- _PROBLEM TO WORK ON_
Your task is to reproduce the listing exactly, without its images.

BEGIN STORED DATA

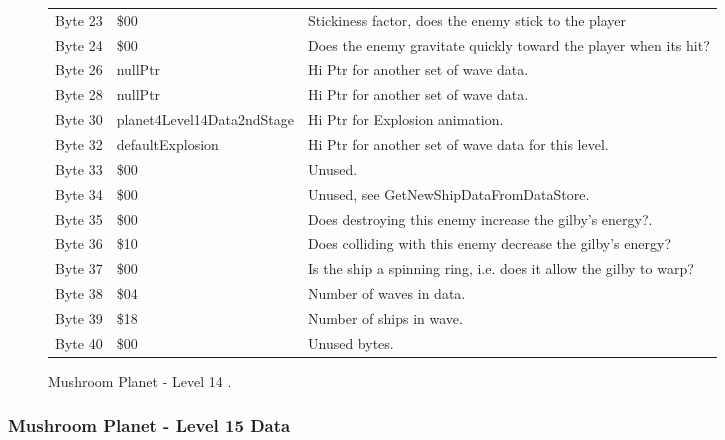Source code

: \begin{figure}[H]
{\begin{adjustbox}{width=12cm}
\begin{tabular}{lll}
 Byte 23 & \$00                        & Stickiness factor, does the enemy stick to the player              \\
 Byte 24 & \$00                        & Does the enemy gravitate quickly toward the player when its hit?   \\
 Byte 26 & nullPtr                    & Hi Ptr for another set of wave data.                               \\
 Byte 28 & nullPtr                    & Hi Ptr for another set of wave data.                               \\
 Byte 30 & planet4Level14Data2ndStage & Hi Ptr for Explosion animation.                                    \\
 Byte 32 & defaultExplosion           & Hi Ptr for another set of wave data for this level.                \\
 Byte 33 & \$00                        & Unused.                                                            \\
 Byte 34 & \$00                        & Unused, see GetNewShipDataFromDataStore.                           \\
 Byte 35 & \$00                        & Does destroying this enemy increase the gilby's energy?.           \\
 Byte 36 & \$10                        & Does colliding with this enemy decrease the gilby's energy?        \\
 Byte 37 & \$00                        & Is the ship a spinning ring, i.e. does it allow the gilby to warp? \\
 Byte 38 & \$04                        & Number of waves in data.                                           \\
 Byte 39 & \$18                        & Number of ships in wave.                                           \\
 Byte 40 & \$00                        & Unused bytes.                                                      \\
\bottomrule
\end{tabular}

  \end{adjustbox}

  }\caption*{Mushroom Planet - Level 14
.}
\end{figure}

\clearpage
\subsubsection{Mushroom Planet - Level 15 Data}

END STORED DATA

- _ANSWER_
Source code

: \begin{figure}[H]
{\begin{adjustbox}{width=12cm}
\begin{tabular}{lll}
 Byte 23 & \$00                        & Stickiness factor, does the enemy stick to the player              \\
 Byte 24 & \$00                        & Does the enemy gravitate quickly toward the player when its hit?   \\
 Byte 26 & nullPtr                    & Hi Ptr for another set of wave data.                               \\
 Byte 28 & nullPtr                    & Hi Ptr for another set of wave data.                               \\
 Byte 30 & planet4Level14Data2ndStage & Hi Ptr for Explosion animation.                                    \\
 Byte 32 & defaultExplosion           & Hi Ptr for another set of wave data for this level.                \\
 Byte 33 & \$00                        & Unused.                                                            \\
 Byte 34 & \$00                        & Unused, see GetNewShipDataFromDataStore.                           \\
 Byte 35 & \$00                        & Does destroying this enemy increase the gilby's energy?.           \\
 Byte 36 & \$10                        & Does colliding with this enemy decrease the gilby's energy?        \\
 Byte 37 & \$00                        & Is the ship a spinning ring, i.e. does it allow the gilby to warp? \\
 Byte 38 & \$04                        & Number of waves in data.                                           \\
 Byte 39 & \$18                        & Number of ships in wave.                                           \\
 Byte 40 & \$00                        & Unused bytes.                                                      \\
\bottomrule
\end{tabular}

  \end{adjustbox}

  }\caption*{Mushroom Planet - Level 14
.}
\end{figure}

\clearpage
\subsubsection{Mushroom Planet - Level 15 Data}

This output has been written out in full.